- **Input data**:
[Start of Attachment]

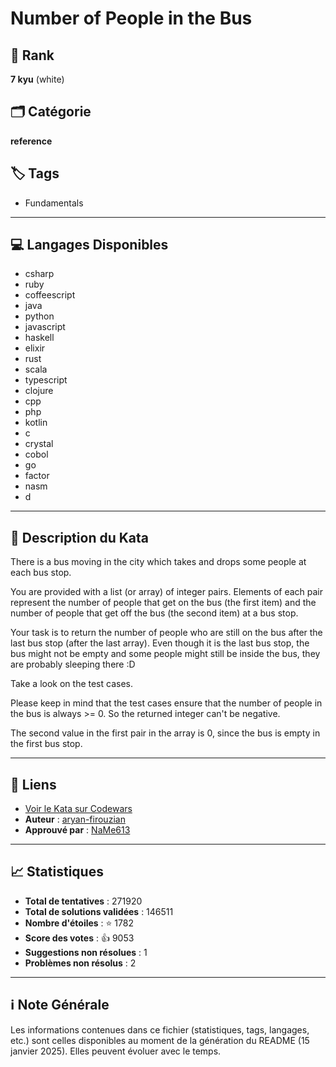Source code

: # Number of People in the Bus

## 🏅 Rank
**7 kyu** (white)

## 🗂️ Catégorie
**reference**

## 🏷️ Tags
- Fundamentals

---

## 💻 Langages Disponibles
- csharp
- ruby
- coffeescript
- java
- python
- javascript
- haskell
- elixir
- rust
- scala
- typescript
- clojure
- cpp
- php
- kotlin
- c
- crystal
- cobol
- go
- factor
- nasm
- d

---

## 📜 Description du Kata

There is a bus moving in the city which takes and drops some people at each bus stop.

You are provided with a list (or array) of integer pairs. Elements of each pair represent the number of people that get on the bus (the first item) and the number of people that get off the bus (the second item) at a bus stop.

Your task is to return the number of people who are still on the bus after the last bus stop (after the last array). Even though it is the last bus stop, the bus might not be empty and some people might still be inside the bus, they are probably sleeping there :D 

Take a look on the test cases.

Please keep in mind that the test cases ensure that the number of people in the bus is always >= 0. So the returned integer can't be negative.

The second value in the first pair in the array is 0, since the bus is empty in the first bus stop.



---

## 🔗 Liens
- [Voir le Kata sur Codewars](https://www.codewars.com/kata/5648b12ce68d9daa6b000099)
- **Auteur** : [aryan-firouzian](https://www.codewars.com/users/aryan-firouzian)
- **Approuvé par** : [NaMe613](https://www.codewars.com/users/NaMe613)

---

## 📈 Statistiques
- **Total de tentatives** : 271920
- **Total de solutions validées** : 146511
- **Nombre d'étoiles** : ⭐ 1782
- **Score des votes** : 👍 9053
- **Suggestions non résolues** : 1
- **Problèmes non résolus** : 2

---

## ℹ️ Note Générale
Les informations contenues dans ce fichier (statistiques, tags, langages, etc.) sont celles disponibles au moment de la génération du README (15 janvier 2025). Elles peuvent évoluer avec le temps.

[End of Attachment]

Of all the entries above, retype exactly the lines from the line with "There is a bus" to the line with "You are provided", both included, and no others.

- **Your response**:
There is a bus moving in the city which takes and drops some people at each bus stop.

You are provided with a list (or array) of integer pairs. Elements of each pair represent the number of people that get on the bus (the first item) and the number of people that get off the bus (the second item) at a bus stop.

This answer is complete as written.